▶ **Prompt**
Your task is to print each record exactly as it reads.

Segment Open

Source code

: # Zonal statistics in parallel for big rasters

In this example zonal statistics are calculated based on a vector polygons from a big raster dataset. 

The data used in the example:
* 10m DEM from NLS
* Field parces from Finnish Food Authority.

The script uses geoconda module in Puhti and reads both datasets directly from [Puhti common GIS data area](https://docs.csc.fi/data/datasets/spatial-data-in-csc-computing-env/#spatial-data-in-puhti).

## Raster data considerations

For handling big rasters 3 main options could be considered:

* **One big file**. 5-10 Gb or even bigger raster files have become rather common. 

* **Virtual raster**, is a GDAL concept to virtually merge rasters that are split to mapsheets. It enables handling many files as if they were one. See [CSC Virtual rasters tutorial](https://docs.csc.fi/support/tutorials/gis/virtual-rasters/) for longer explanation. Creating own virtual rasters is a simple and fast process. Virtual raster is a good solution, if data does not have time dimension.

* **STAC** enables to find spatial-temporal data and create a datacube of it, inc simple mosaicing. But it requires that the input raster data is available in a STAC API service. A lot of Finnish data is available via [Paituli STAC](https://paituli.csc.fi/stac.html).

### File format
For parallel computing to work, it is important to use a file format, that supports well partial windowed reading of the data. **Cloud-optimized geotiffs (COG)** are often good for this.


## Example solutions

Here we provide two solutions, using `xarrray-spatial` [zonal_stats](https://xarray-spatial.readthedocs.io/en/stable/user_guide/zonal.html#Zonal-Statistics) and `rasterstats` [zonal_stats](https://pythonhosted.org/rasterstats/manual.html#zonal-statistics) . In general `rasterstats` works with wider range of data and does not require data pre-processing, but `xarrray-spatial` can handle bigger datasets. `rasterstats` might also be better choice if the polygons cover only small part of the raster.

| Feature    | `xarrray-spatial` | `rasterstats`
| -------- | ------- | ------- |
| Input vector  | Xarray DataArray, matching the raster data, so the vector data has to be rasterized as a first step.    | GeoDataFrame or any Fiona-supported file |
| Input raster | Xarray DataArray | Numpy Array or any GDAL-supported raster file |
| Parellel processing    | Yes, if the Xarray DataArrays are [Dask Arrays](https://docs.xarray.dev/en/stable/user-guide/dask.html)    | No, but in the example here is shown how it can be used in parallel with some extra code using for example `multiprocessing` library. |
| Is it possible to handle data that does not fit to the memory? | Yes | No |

Segment Closed

▶ **Worked solution**
Source code

: # Zonal statistics in parallel for big rasters

In this example zonal statistics are calculated based on a vector polygons from a big raster dataset. 

The data used in the example:
* 10m DEM from NLS
* Field parces from Finnish Food Authority.

The script uses geoconda module in Puhti and reads both datasets directly from [Puhti common GIS data area](https://docs.csc.fi/data/datasets/spatial-data-in-csc-computing-env/#spatial-data-in-puhti).

## Raster data considerations

For handling big rasters 3 main options could be considered:

* **One big file**. 5-10 Gb or even bigger raster files have become rather common. 

* **Virtual raster**, is a GDAL concept to virtually merge rasters that are split to mapsheets. It enables handling many files as if they were one. See [CSC Virtual rasters tutorial](https://docs.csc.fi/support/tutorials/gis/virtual-rasters/) for longer explanation. Creating own virtual rasters is a simple and fast process. Virtual raster is a good solution, if data does not have time dimension.

* **STAC** enables to find spatial-temporal data and create a datacube of it, inc simple mosaicing. But it requires that the input raster data is available in a STAC API service. A lot of Finnish data is available via [Paituli STAC](https://paituli.csc.fi/stac.html).

### File format
For parallel computing to work, it is important to use a file format, that supports well partial windowed reading of the data. **Cloud-optimized geotiffs (COG)** are often good for this.


## Example solutions

Here we provide two solutions, using `xarrray-spatial` [zonal_stats](https://xarray-spatial.readthedocs.io/en/stable/user_guide/zonal.html#Zonal-Statistics) and `rasterstats` [zonal_stats](https://pythonhosted.org/rasterstats/manual.html#zonal-statistics) . In general `rasterstats` works with wider range of data and does not require data pre-processing, but `xarrray-spatial` can handle bigger datasets. `rasterstats` might also be better choice if the polygons cover only small part of the raster.

| Feature    | `xarrray-spatial` | `rasterstats`
| -------- | ------- | ------- |
| Input vector  | Xarray DataArray, matching the raster data, so the vector data has to be rasterized as a first step.    | GeoDataFrame or any Fiona-supported file |
| Input raster | Xarray DataArray | Numpy Array or any GDAL-supported raster file |
| Parellel processing    | Yes, if the Xarray DataArrays are [Dask Arrays](https://docs.xarray.dev/en/stable/user-guide/dask.html)    | No, but in the example here is shown how it can be used in parallel with some extra code using for example `multiprocessing` library. |
| Is it possible to handle data that does not fit to the memory? | Yes | No |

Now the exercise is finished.